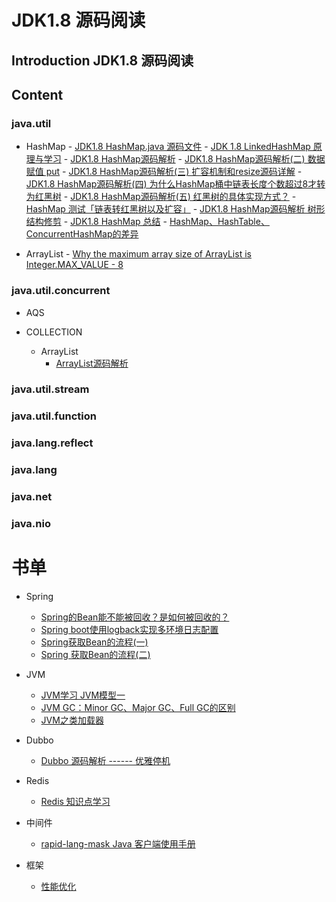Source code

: # JDK1.8 源码阅读

## Introduction JDK1.8 源码阅读

## Content

### java.util
+ HashMap
      - <a href="https://github.com/yueny/JDKSource1.8/blob/master/src/java/util/HashMap.java">JDK1.8 HashMap.java 源码文件</a>
      - <a href="https://muzinuo.com/article/16">JDK 1.8 LinkedHashMap 原理与学习</a>
      - <a href="https://muzinuo.com/article/25">JDK1.8 HashMap源码解析</a>
      - <a href="https://muzinuo.com/article/23">JDK1.8 HashMap源码解析(二) 数据赋值 put</a>
      - <a href="https://muzinuo.com/article/22">JDK1.8 HashMap源码解析(三) 扩容机制和resize源码详解</a>
      - <a href="https://muzinuo.com/article/21">JDK1.8 HashMap源码解析(四) 为什么HashMap桶中链表长度个数超过8才转为红黑树</a>
      - <a href="https://muzinuo.com/article/20">JDK1.8 HashMap源码解析(五) 红黑树的具体实现方式？</a>
      - <a href="https://muzinuo.com/article/19">HashMap 测试「链表转红黑树以及扩容」</a>
      - <a href="https://muzinuo.com/article/18">JDK1.8 HashMap源码解析 树形结构修剪</a>
      - <a href="https://muzinuo.com/article/17">JDK1.8 HashMap 总结</a>
      - <a href="https://muzinuo.com/article/12">HashMap、HashTable、ConcurrentHashMap的差异</a>

+ ArrayList
      - <a href="https://muzinuo.com/article/26">Why the maximum array size of ArrayList is Integer.MAX_VALUE - 8</a>

### java.util.concurrent
+ AQS

+ COLLECTION
  - ArrayList
    + <a href="https://github.com/yueny/JDKSource1.8/blob/master/src/java/util/ArrayList.java">ArrayList源码解析</a><br/>
    

### java.util.stream

### java.util.function

### java.lang.reflect

### java.lang

### java.net

### java.nio


# 书单
* Spring
  + <a href="https://muzinuo.com/article/27">Spring的Bean能不能被回收？是如何被回收的？</a><br/>
  + <a href="https://muzinuo.com/article/32">Spring boot使用logback实现多环境日志配置</a><br/>
  + <a href="https://muzinuo.com/article/11">Spring获取Bean的流程(一)</a><br/>
  + <a href="https://muzinuo.com/article/9">Spring 获取Bean的流程(二)</a><br/>

* JVM
  + <a href="https://muzinuo.com/article/28">JVM学习 JVM模型一</a><br/>
  + <a href="https://muzinuo.com/article/6">JVM GC：Minor GC、Major GC、Full GC的区别</a><br/>
  + <a href="https://github.com/yueny/JDKSource1.8/blob/master/src/books/M201910/JVM之类加载器.md">JVM之类加载器</a><br/>

* Dubbo
  + <a href="https://muzinuo.com/article/30">Dubbo 源码解析 ------ 优雅停机</a><br/>

* Redis
  + <a href="https://muzinuo.com/article/31">Redis 知识点学习</a><br/>

* 中间件
  + <a href="https://muzinuo.com/article/29">rapid-lang-mask Java 客户端使用手册</a><br/>

* 框架
  + <a href="https://github.com/yueny/JDKSource1.8/blob/master/src/books/M201910/性能优化.md">性能优化</a><br/>
           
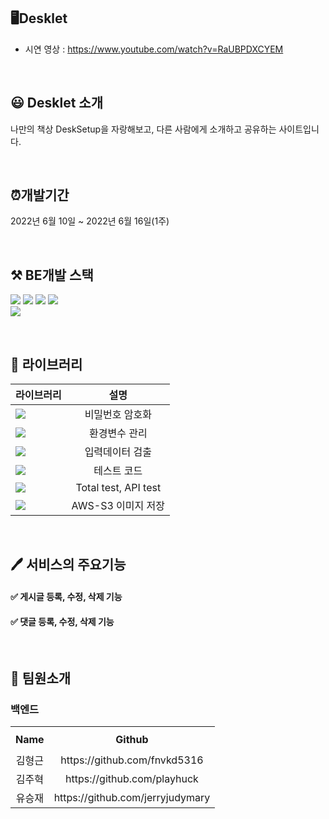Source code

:## 🖥Desklet
- 시연 영상 : https://www.youtube.com/watch?v=RaUBPDXCYEM

<br>

## 😃 Desklet 소개
나만의 책상 DeskSetup을 자랑해보고, 다른 사람에게 소개하고 공유하는 사이트입니다.

<br>

## ⏰개발기간
2022년 6월 10일 ~ 2022년 6월 16일(1주)

<br>

## ⚒️ BE개발 스택

![](https://img.shields.io/badge/node.js-339933?style=for-the-badge&logo=Node.js&logoColor=white)
![](https://img.shields.io/badge/express-000000?style=for-the-badge&logo=express&logoColor=white)
![](https://img.shields.io/badge/javascript-F7DF1E?style=for-the-badge&logo=javascript&logoColor=black)
![](https://img.shields.io/badge/amazonaws-232F3E?style=for-the-badge&logo=amazonaws&logoColor=white)\
<img src="https://img.shields.io/badge/mongoDB-47A248?style=for-the-badge&logo=MongoDB&logoColor=white">

<br>

## 📖 라이브러리

라이브러리 | 설명
---|:---:
<img src='https://img.shields.io/badge/bcrypt-5.0.1-lightgrey'> | 비밀번호 암호화
<img src='https://img.shields.io/badge/dotenv-16.0.1-lightgrey'>  | 환경변수 관리
<img src='https://img.shields.io/badge/joi-17.6.0-lightgrey'>  | 입력데이터 검출
<img src='https://img.shields.io/badge/jest-28.1.1-lightgrey'>  | 테스트 코드
<img src='https://img.shields.io/badge/supertest-6.2.3-lightgrey'>  | Total test, API test
<img src='https://img.shields.io/badge/multer--s3-2.10.0-lightgrey'>  | AWS-S3 이미지 저장



<br>

## 🖊 서비스의 주요기능

#### ✅ **게시글 등록, 수정, 삭제 기능**
#### ✅ **댓글 등록, 수정, 삭제 기능**

<br>

## 📌 팀원소개
### 백엔드
<table width = "200" style="text-align:center;" >
  <tr>
    <th height = "40"> Name</th>
    <th height = "40"> Github</th>
  </tr>
  <tr>
    <td> 김형근 </td>
    <td> https://github.com/fnvkd5316 </td>
  </tr>
  <tr>
    <td> 김주혁 </td>
    <td> https://github.com/playhuck </td>
  </tr>
  <tr>
    <td> 유승재 </td>
    <td> https://github.com/jerryjudymary </td>
  </tr>
</table>
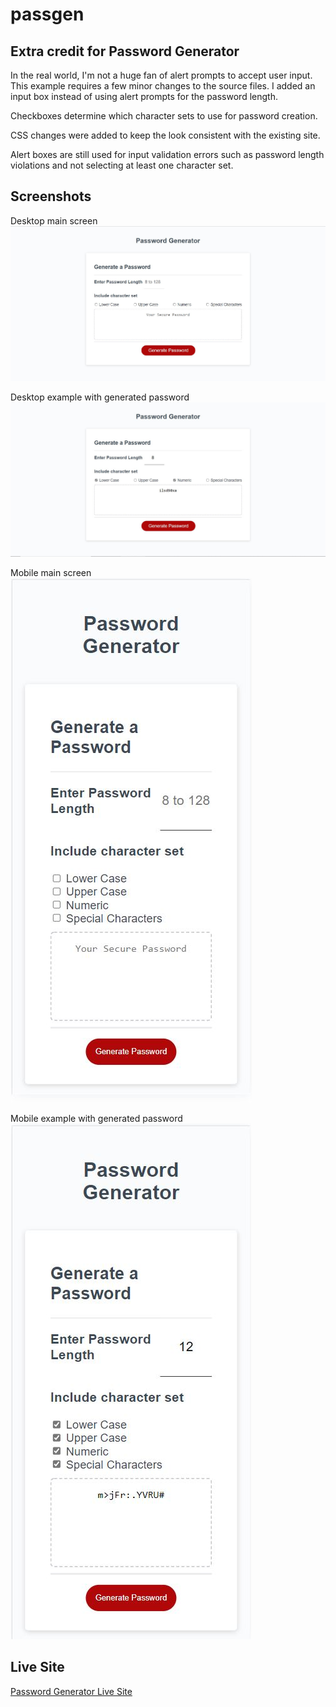 # passgen
## Extra credit for Password Generator

In the real world, I'm not a huge fan of alert prompts to accept user input. This example requires a few minor changes to the source files. I added an input box instead of using alert prompts for the password length.  

Checkboxes determine which character sets to use for password creation.  

CSS changes were added to keep the look consistent with the existing site.  

Alert boxes are still used for input validation errors such as password length violations and not selecting at least one character set.

## Screenshots

Desktop main screen
![screenshot desktop main](images/screenshot-desktop-main.jpg)

Desktop example with generated password
![screenshot desktop example](images/screenshot-desktop-example.jpg)

Mobile main screen
![screenshot mobile main](images/screenshot-mobile-main.jpg)

Mobile example with generated password
![screenshot mobile example](images/screenshot-mobile-example.jpg)

## Live Site
[Password Generator Live Site](https://joebarbone.github.io/passgen/)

■ EXERCISE AIM
Check each line above for the string "lang" and copy the ones that have it.

■ SOLVED PROBLEM
### java.lang.reflect
### java.lang
  + <a href="https://muzinuo.com/article/29">rapid-lang-mask Java 客户端使用手册</a><br/>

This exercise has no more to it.